Thursday, June 14, 2007

Exotic Domain Names .CC .TO .TV : Cocos Islands, Tonga and Tuvalu etc.

I've written a little about www.wretch.cc and www.1421.tv before but I have just recently discovered why a lot of sites are registering with exotic domain names.

Last I wrote, I speculated that sites register in these exotic domains to avoid laws that limit what can be shown in any given country. It turns out to be a little more complicated...

First, some domains like this like .to "[do] not maintain a whois database that provides registrant information, as many of our customers consider the public display of this information invasive of their privacy" Interesting, anonymous...

Second, "
There's .tv from the Pacific island of Tuvalu, .to from Tonga, and .cc from the Cocos Islands. Or how about .md from the former Soviet republic of Moldova or .tm from Turkmenistan?

[...] some small nations have already cashed in on their digital assets.

They are selling their surplus addresses in deals that have netted them millions of dollars enough to pay for schools, medical care, even free or subsidized Internet access via satellite to islands that cables cannot reach.

For some countries, Internet domain names have proved more lucrative than coconuts or vanilla."

It seems that although "the two-letter country suffixes are meant for residents and businesses in a particular country [...] [,] no one has stopped governments from allowing them to become unofficial global suffixes."
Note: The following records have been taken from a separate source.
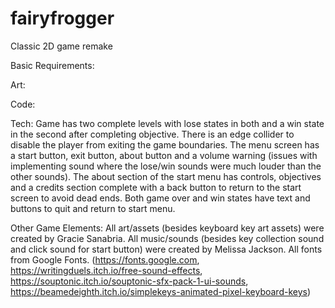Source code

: # fairyfrogger
Classic 2D game remake

Basic Requirements:


Art:


Code:


Tech:
Game has two complete levels with lose states in both and a win state in the second after completing objective. 
There is an edge collider to disable the player from exiting the game boundaries. The menu screen has a start button, exit button, 
about button and a volume warning (issues with implementing sound where the lose/win sounds were much louder than the other sounds). 
The about section of the start menu has controls, objectives and a credits section complete with a back button to return to the start 
screen to avoid dead ends. Both game over and win states have text and buttons to quit and return to start menu.

Other Game Elements:
All art/assets (besides keyboard key art assets) were created by Gracie Sanabria. All music/sounds (besides key collection sound and click 
sound for start button) were created by Melissa Jackson. All fonts from Google Fonts. (https://fonts.google.com, https://writingduels.itch.io/free-sound-effects, 
https://souptonic.itch.io/souptonic-sfx-pack-1-ui-sounds, https://beamedeighth.itch.io/simplekeys-animated-pixel-keyboard-keys)
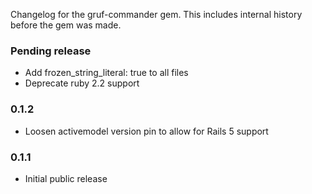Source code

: Changelog for the gruf-commander gem. This includes internal history before the gem was made.

### Pending release

- Add frozen_string_literal: true to all files
- Deprecate ruby 2.2 support

### 0.1.2

- Loosen activemodel version pin to allow for Rails 5 support

### 0.1.1

- Initial public release

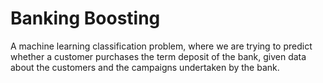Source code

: # Banking Boosting

A machine learning classification problem, where we are trying to predict whether a customer purchases the term deposit of the bank, given data about the customers and the campaigns undertaken by the bank.
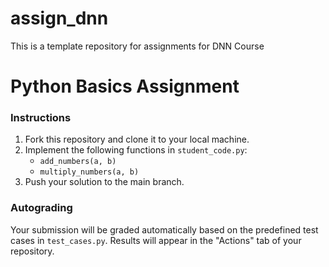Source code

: # assign_dnn
This is a template repository for assignments for DNN Course

# Python Basics Assignment

### Instructions
1. Fork this repository and clone it to your local machine.
2. Implement the following functions in `student_code.py`:
   - `add_numbers(a, b)`
   - `multiply_numbers(a, b)`
3. Push your solution to the main branch.

### Autograding
Your submission will be graded automatically based on the predefined test cases in `test_cases.py`. Results will appear in the "Actions" tab of your repository.
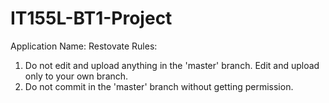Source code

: # IT155L-BT1-Project
Application Name: Restovate
Rules:
1. Do not edit and upload anything in the 'master' branch. Edit and upload only to your own branch.
2. Do not commit in the 'master' branch without getting permission.
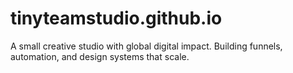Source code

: # tinyteamstudio.github.io
A small creative studio with global digital impact. Building funnels, automation, and design systems that scale.
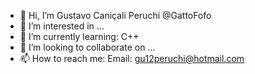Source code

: - 👋 Hi, I’m Gustavo Caniçali Peruchi @GattoFofo
- 👀 I’m interested in ...
- 🌱 I’m currently learning: C++
- 💞️ I’m looking to collaborate on ...
- 📫 How to reach me: Email: gu12peruchi@hotmail.com

<!---
GattoFofo/GattoFofo is a ✨ special ✨ repository because its `README.md` (this file) appears on your GitHub profile.
You can click the Preview link to take a look at your changes.
--->
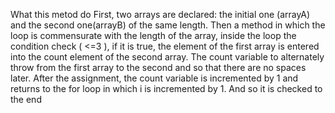 What this metod do First, two arrays are declared: the initial one (arrayA) and the second one(arrayB) of the same length. Then a method in which the loop is commensurate with the length of the array, inside the loop the condition check ( <=3 ), if it is true, the element of the first array is entered into the count element of the second array. The count variable to alternately throw from the first array to the second and so that there are no spaces later. After the assignment, the count variable is incremented by 1 and returns to the for loop in which i is incremented by 1. And so it is checked to the end
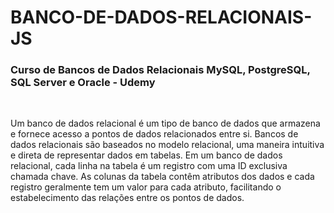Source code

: # BANCO-DE-DADOS-RELACIONAIS-JS
 
<h3>Curso de Bancos de Dados Relacionais MySQL, PostgreSQL, SQL Server e Oracle - Udemy</h3>
<br>

Um banco de dados relacional é um tipo de banco de dados que armazena e fornece acesso a pontos de dados relacionados entre si. Bancos de dados relacionais são baseados no modelo relacional, uma maneira intuitiva e direta de representar dados em tabelas. Em um banco de dados relacional, cada linha na tabela é um registro com uma ID exclusiva chamada chave. As colunas da tabela contêm atributos dos dados e cada registro geralmente tem um valor para cada atributo, facilitando o estabelecimento das relações entre os pontos de dados.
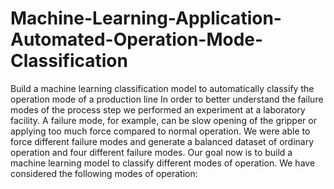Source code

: # Machine-Learning-Application-Automated-Operation-Mode-Classification
Build a machine learning classification model to automatically classify the operation mode of a production line
In order to better understand the failure modes of the process step we performed an experiment at a laboratory facility. A failure mode, for example, can be slow opening of the gripper or applying too much force compared to normal operation. We were able to force different failure modes and generate a balanced dataset of ordinary operation and four different failure modes. Our goal now is to build a machine learning model to classify different modes of operation. We have considered the following modes of operation:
Take some examples. "The .tv suffix is being targeted at TV stations and video-heavy Web sites major league baseball and Columbia TriStar are among clients. Moldova is limiting foreign registrations of .md to health-related names and sites. And .to is being marketed as a jumping-off point to another site with a name more difficult to remember.

For Tuvalu, with 10,500 people and a land mass of 26 square miles, the marketing deal gave it money to join the United Nations."

And for the Cocos Islands, "[Brian] Cartmell, a Seattleite, has secured exclusive rights to manage the domain name registry for the Cocos Islands, a 5.4-square-mile territory of Australia, population: 650, domain name: .cc."

"He claims to have sold more than 60,000 .cc addresses so far through his Web site, enic.cc, and says he expects to reach a half-million this year." [2000]

"Cartmell says he has never visited the Indian Ocean islands that are his domain's namesake—they're reachable only by once-a-week flights from Perth, Australia. He has a contact in New Zealand who serves as his go-between. The Islands, whose main export is coconut meat, do not receive a cut from the .cc registration fees; but Cartmell says the country has received other benefits from its partnership with his firm, such as being wired with satellite-linked Internet service."

In the end it truly is a marketing strategy linking the suffixes to real world domains:
"Another private company is hoping to make .md (Moldova) a destination domain for medical-related sites. A San Diego firm is about to launch WorldSite.ws, on behalf of Western Samoa. Perhaps the lamest effort to date has been the repeated attempts to market Web addresses from Christmas Island (.cx) as a holiday gift item.

These new domain sales efforts are not only intended to open up new Web real estate, as the marketing materials suggest, but also to give obscure domain names sufficient prominence so that thousands of established Web businesses feel obliged to buy them."

It makes me wonder if Taiwan could successfully market .tw since it is also an island nation. God knows it could use a little more recognition. But since wretch.cc, a taiwanese outfit, has already set up in .cc, what does that tell you about the internet domain business in Taiwan?